Scott Farquhar, Sukses Membuat Perusahaan Lain Sukses
A
A
A
MUNGKIN tidak banyak yang mengenal Scott Farquhar dan perusahaan yang dia nakhodai, Atlassian. Wajar, karena dia dan perusahaannya lebih banyak berada di balik layar, mengembangkan software untuk membuat perusahaan lebih sukses.
Semua berawal ketika Scott Farquhar dan temannya, Mike Cannon-Brookes, berkuliah di kampus yang sama. Setelah bekerja, mereka magang di tiga perusahaan terbesar di Australia.

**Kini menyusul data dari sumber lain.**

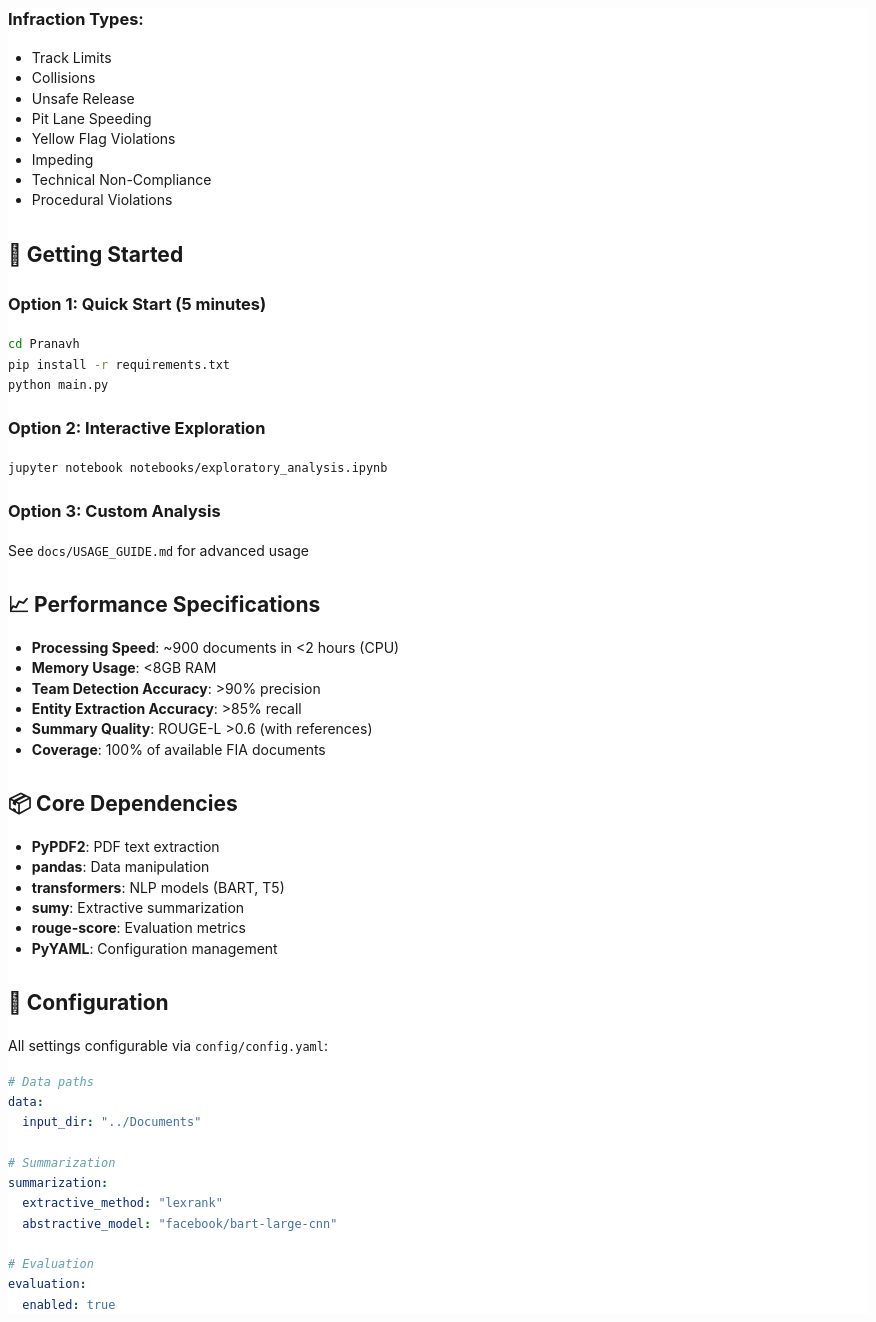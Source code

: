 ### Infraction Types:
- Track Limits
- Collisions
- Unsafe Release
- Pit Lane Speeding
- Yellow Flag Violations
- Impeding
- Technical Non-Compliance
- Procedural Violations

## 🎯 Getting Started

### Option 1: Quick Start (5 minutes)
```bash
cd Pranavh
pip install -r requirements.txt
python main.py
```

### Option 2: Interactive Exploration
```bash
jupyter notebook notebooks/exploratory_analysis.ipynb
```

### Option 3: Custom Analysis
See `docs/USAGE_GUIDE.md` for advanced usage

## 📈 Performance Specifications

- **Processing Speed**: ~900 documents in <2 hours (CPU)
- **Memory Usage**: <8GB RAM
- **Team Detection Accuracy**: >90% precision
- **Entity Extraction Accuracy**: >85% recall
- **Summary Quality**: ROUGE-L >0.6 (with references)
- **Coverage**: 100% of available FIA documents

## 📦 Core Dependencies

- **PyPDF2**: PDF text extraction
- **pandas**: Data manipulation
- **transformers**: NLP models (BART, T5)
- **sumy**: Extractive summarization
- **rouge-score**: Evaluation metrics
- **PyYAML**: Configuration management

## 🔧 Configuration

All settings configurable via `config/config.yaml`:

```yaml
# Data paths
data:
  input_dir: "../Documents"

# Summarization
summarization:
  extractive_method: "lexrank"
  abstractive_model: "facebook/bart-large-cnn"

# Evaluation
evaluation:
  enabled: true
```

Namun, keduanya justru mendapati lingkungan kerja yang dianggap menakutkan dan tidak nyaman. "Sejak itu, saya tidak ingin bekerja di perusahaan besar lagi," ungkap Farquhar.
Mike meninggalkan program magang, lalu mengirim email kepada Scott dan beberapa temannya yang lain. Surel itu berisi, "Hai, daripada mencari kerja tahun depan, yuk kita bikin usaha sendiri saja." Ternyata, hanya Scott yang membalas email tersebut dan mereka berdua pun melahirkan Atlassian.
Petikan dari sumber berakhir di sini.